Activity:
Among the records that follow, find the line with "pres. ind. 3" and the line with "gen. m./f. sg.;". Set down those lines and all lines between them exactly, without adding anything.

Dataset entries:
◇ ◇ ◇ ◇
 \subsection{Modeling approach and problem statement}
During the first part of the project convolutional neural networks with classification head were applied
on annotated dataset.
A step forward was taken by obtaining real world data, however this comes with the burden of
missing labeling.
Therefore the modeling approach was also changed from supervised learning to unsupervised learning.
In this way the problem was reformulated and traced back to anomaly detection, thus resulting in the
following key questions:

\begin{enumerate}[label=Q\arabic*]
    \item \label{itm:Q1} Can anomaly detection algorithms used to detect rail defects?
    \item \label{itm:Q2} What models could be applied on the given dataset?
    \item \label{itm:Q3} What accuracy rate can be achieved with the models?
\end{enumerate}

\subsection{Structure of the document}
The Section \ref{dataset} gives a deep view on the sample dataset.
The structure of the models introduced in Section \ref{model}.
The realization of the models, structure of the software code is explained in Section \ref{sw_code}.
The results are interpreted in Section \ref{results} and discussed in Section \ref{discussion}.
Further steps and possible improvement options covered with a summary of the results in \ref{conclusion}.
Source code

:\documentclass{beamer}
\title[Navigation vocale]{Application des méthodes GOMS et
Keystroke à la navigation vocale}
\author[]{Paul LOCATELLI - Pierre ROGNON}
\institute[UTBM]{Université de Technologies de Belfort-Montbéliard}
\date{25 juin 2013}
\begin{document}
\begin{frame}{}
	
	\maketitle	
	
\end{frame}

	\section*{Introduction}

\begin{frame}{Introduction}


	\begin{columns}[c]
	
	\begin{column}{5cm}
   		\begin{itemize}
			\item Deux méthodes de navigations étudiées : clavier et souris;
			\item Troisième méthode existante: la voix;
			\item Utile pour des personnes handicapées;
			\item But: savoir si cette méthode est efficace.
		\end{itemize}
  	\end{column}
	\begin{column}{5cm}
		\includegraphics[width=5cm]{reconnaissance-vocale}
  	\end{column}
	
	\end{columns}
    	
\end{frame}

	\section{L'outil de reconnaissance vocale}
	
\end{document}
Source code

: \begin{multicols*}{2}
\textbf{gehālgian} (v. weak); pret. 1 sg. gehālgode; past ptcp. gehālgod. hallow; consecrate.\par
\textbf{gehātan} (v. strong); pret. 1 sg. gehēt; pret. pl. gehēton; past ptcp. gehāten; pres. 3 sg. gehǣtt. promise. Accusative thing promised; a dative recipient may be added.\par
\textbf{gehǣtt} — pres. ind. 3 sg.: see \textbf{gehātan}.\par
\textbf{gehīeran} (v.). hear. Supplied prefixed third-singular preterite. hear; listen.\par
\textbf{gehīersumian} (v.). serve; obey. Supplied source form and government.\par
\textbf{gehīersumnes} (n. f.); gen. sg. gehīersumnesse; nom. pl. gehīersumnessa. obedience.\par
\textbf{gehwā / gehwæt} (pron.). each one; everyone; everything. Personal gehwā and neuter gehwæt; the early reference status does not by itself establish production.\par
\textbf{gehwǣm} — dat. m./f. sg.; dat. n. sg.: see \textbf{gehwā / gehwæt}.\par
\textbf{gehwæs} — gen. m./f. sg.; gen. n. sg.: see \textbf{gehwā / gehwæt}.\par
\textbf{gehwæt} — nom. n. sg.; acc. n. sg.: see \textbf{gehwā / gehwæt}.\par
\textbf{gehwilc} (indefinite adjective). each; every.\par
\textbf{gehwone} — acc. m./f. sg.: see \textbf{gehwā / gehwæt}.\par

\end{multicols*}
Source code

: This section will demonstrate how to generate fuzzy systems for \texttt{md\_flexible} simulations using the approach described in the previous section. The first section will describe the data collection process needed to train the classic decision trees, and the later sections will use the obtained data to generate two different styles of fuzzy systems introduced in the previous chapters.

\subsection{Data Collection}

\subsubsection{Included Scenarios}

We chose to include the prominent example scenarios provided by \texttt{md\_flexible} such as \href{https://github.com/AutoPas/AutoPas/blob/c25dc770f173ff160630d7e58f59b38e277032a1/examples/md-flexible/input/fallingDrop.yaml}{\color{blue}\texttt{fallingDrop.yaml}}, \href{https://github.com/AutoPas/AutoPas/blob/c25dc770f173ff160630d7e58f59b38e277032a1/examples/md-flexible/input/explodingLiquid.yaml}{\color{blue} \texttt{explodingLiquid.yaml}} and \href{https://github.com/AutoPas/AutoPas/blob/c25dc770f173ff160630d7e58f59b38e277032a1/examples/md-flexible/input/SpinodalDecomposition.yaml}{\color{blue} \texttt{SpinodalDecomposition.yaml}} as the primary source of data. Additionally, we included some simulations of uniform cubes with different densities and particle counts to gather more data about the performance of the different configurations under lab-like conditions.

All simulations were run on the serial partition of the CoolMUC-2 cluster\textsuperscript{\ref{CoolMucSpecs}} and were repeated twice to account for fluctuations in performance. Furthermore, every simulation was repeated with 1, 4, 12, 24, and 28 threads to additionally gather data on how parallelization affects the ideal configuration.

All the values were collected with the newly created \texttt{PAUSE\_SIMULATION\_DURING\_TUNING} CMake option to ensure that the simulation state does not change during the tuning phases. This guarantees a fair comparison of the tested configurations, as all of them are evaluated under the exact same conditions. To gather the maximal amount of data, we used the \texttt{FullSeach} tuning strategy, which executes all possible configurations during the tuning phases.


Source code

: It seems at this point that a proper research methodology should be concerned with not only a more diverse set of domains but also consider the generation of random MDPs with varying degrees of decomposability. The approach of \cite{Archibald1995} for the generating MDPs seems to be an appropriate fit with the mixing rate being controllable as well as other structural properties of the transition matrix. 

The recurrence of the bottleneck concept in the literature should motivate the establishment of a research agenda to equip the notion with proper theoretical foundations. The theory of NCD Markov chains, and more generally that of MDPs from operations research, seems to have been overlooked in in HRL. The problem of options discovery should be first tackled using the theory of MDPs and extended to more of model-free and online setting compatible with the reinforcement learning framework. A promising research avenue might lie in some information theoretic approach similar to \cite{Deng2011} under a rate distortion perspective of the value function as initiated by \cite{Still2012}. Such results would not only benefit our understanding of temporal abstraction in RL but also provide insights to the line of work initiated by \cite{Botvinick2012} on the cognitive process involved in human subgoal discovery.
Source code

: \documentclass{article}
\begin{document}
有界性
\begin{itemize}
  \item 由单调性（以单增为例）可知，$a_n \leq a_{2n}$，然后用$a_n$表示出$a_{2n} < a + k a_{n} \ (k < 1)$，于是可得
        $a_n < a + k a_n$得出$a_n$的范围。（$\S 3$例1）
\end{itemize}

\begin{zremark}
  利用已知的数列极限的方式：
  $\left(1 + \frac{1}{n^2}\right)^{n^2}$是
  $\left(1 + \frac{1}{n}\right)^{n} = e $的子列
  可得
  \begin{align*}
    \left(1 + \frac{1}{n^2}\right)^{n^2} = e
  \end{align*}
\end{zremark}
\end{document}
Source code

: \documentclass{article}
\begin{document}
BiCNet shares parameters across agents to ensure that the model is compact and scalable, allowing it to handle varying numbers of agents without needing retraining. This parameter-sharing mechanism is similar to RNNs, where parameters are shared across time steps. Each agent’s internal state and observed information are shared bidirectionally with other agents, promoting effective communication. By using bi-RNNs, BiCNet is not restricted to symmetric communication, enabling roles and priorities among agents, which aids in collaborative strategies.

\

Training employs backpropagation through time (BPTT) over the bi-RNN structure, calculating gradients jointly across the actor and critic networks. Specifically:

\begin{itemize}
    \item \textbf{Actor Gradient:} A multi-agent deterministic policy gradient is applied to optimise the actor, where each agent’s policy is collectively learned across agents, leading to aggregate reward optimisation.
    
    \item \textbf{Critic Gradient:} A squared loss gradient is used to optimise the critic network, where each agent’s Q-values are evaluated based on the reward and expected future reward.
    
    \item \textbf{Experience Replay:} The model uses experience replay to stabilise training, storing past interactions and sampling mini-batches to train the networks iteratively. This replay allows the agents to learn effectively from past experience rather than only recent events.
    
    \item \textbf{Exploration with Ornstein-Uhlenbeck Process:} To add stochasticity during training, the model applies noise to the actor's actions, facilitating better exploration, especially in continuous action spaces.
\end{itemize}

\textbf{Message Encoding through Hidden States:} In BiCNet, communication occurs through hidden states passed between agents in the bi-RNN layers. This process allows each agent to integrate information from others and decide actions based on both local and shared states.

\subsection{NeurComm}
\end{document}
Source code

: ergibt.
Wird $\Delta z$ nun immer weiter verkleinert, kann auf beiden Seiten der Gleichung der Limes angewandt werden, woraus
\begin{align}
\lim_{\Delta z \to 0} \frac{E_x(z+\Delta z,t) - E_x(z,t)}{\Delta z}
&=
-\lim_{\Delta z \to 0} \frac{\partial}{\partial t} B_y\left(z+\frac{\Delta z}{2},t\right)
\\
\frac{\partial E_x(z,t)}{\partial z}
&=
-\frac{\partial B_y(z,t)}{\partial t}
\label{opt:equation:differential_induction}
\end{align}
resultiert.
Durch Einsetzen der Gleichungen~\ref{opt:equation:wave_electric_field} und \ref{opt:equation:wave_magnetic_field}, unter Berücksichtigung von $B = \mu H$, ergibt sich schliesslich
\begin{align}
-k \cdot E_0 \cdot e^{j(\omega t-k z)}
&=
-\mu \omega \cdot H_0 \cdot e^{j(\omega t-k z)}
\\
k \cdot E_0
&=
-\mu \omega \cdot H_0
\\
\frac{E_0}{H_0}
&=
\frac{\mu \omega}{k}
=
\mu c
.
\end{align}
◇ ◇ ◇ ◇
Answer section:
\textbf{gehǣtt} — pres. ind. 3 sg.: see \textbf{gehātan}.\par
\textbf{gehīeran} (v.). hear. Supplied prefixed third-singular preterite. hear; listen.\par
\textbf{gehīersumian} (v.). serve; obey. Supplied source form and government.\par
\textbf{gehīersumnes} (n. f.); gen. sg. gehīersumnesse; nom. pl. gehīersumnessa. obedience.\par
\textbf{gehwā / gehwæt} (pron.). each one; everyone; everything. Personal gehwā and neuter gehwæt; the early reference status does not by itself establish production.\par
\textbf{gehwǣm} — dat. m./f. sg.; dat. n. sg.: see \textbf{gehwā / gehwæt}.\par
\textbf{gehwæs} — gen. m./f. sg.; gen. n. sg.: see \textbf{gehwā / gehwæt}.\par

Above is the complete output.